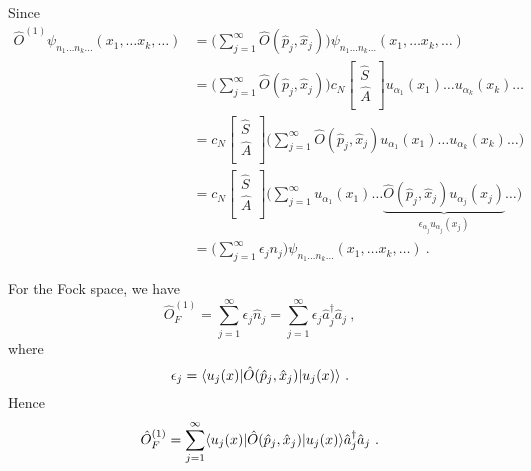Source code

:     Since 
    \begin{equation*}
    \begin{aligned}
        \hat O^{(1)} \psi_{n_1 \ldots n_k \ldots} (x_1, \ldots x_k, \ldots) & = \Big ( \sum_{j=1}^{\infty} \hat O(\hat p_j, \hat x_j) \Big) \psi_{n_1 \ldots n_k \ldots} (x_1, \ldots x_k, \ldots) \\ & = \Big ( \sum_{j=1}^{\infty} \hat O(\hat p_j, \hat x_j) \Big) c_N \begin{bmatrix} \hat S \\ \hat A \\ \end{bmatrix} u_{\alpha_1} (x_1) \ldots u_{\alpha_k} (x_k) \ldots \\ & = c_N \begin{bmatrix} \hat S \\ \hat A \\ \end{bmatrix} \Big ( \sum_{j=1}^{\infty} \hat O(\hat p_j, \hat x_j) u_{\alpha_1} (x_1) \ldots u_{\alpha_k} (x_k) \ldots \Big) \\ & = c_N \begin{bmatrix} \hat S \\ \hat A \\ \end{bmatrix} \Big ( \sum_{j=1}^{\infty}  u_{\alpha_1} (x_1) \ldots \underbrace{\hat O(\hat p_j, \hat x_j) u_{\alpha_j} (x_j)}_{\epsilon_{\alpha_j} u_{\alpha_j} (x_j) } \ldots \Big) \\ & = \Big (\sum_{j=1}^{\infty} \epsilon_j n_j \Big ) \psi_{n_1 \ldots n_k \ldots} (x_1, \ldots x_k, \ldots) ~.
    \end{aligned}
    \end{equation*}

    For the Fock space, we have 
    \begin{equation*}
        \hat O^{(1)}_F = \sum_{j=1}^{\infty} \epsilon_j \hat n_j = \sum_{j=1}^{\infty} \epsilon_j \hat a_j^\dagger \hat a_j ~,
    \end{equation*}
    where 
    \begin{equation*}
        \epsilon_j = \langle u_j (x)\vert \hat O (\hat p_j, \hat x_j) \vert u_j(x)\rangle ~.
    \end{equation*}
    Hence 
    \begin{equation*}
        \hat O^{(1)}_F = \sum_{j=1}^{\infty} \langle u_j (x)\vert \hat O (\hat p_j, \hat x_j) \vert u_j(x)\rangle \hat a_j^\dagger \hat a_j ~.
    \end{equation*}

- - - - - - -

Work to complete: The material above must be set down word for word, with no picture carried over.

Solution to this problem:
Source code

:     Since 
    \begin{equation*}
    \begin{aligned}
        \hat O^{(1)} \psi_{n_1 \ldots n_k \ldots} (x_1, \ldots x_k, \ldots) & = \Big ( \sum_{j=1}^{\infty} \hat O(\hat p_j, \hat x_j) \Big) \psi_{n_1 \ldots n_k \ldots} (x_1, \ldots x_k, \ldots) \\ & = \Big ( \sum_{j=1}^{\infty} \hat O(\hat p_j, \hat x_j) \Big) c_N \begin{bmatrix} \hat S \\ \hat A \\ \end{bmatrix} u_{\alpha_1} (x_1) \ldots u_{\alpha_k} (x_k) \ldots \\ & = c_N \begin{bmatrix} \hat S \\ \hat A \\ \end{bmatrix} \Big ( \sum_{j=1}^{\infty} \hat O(\hat p_j, \hat x_j) u_{\alpha_1} (x_1) \ldots u_{\alpha_k} (x_k) \ldots \Big) \\ & = c_N \begin{bmatrix} \hat S \\ \hat A \\ \end{bmatrix} \Big ( \sum_{j=1}^{\infty}  u_{\alpha_1} (x_1) \ldots \underbrace{\hat O(\hat p_j, \hat x_j) u_{\alpha_j} (x_j)}_{\epsilon_{\alpha_j} u_{\alpha_j} (x_j) } \ldots \Big) \\ & = \Big (\sum_{j=1}^{\infty} \epsilon_j n_j \Big ) \psi_{n_1 \ldots n_k \ldots} (x_1, \ldots x_k, \ldots) ~.
    \end{aligned}
    \end{equation*}

    For the Fock space, we have 
    \begin{equation*}
        \hat O^{(1)}_F = \sum_{j=1}^{\infty} \epsilon_j \hat n_j = \sum_{j=1}^{\infty} \epsilon_j \hat a_j^\dagger \hat a_j ~,
    \end{equation*}
    where 
    \begin{equation*}
        \epsilon_j = \langle u_j (x)\vert \hat O (\hat p_j, \hat x_j) \vert u_j(x)\rangle ~.
    \end{equation*}
    Hence 
    \begin{equation*}
        \hat O^{(1)}_F = \sum_{j=1}^{\infty} \langle u_j (x)\vert \hat O (\hat p_j, \hat x_j) \vert u_j(x)\rangle \hat a_j^\dagger \hat a_j ~.
    \end{equation*}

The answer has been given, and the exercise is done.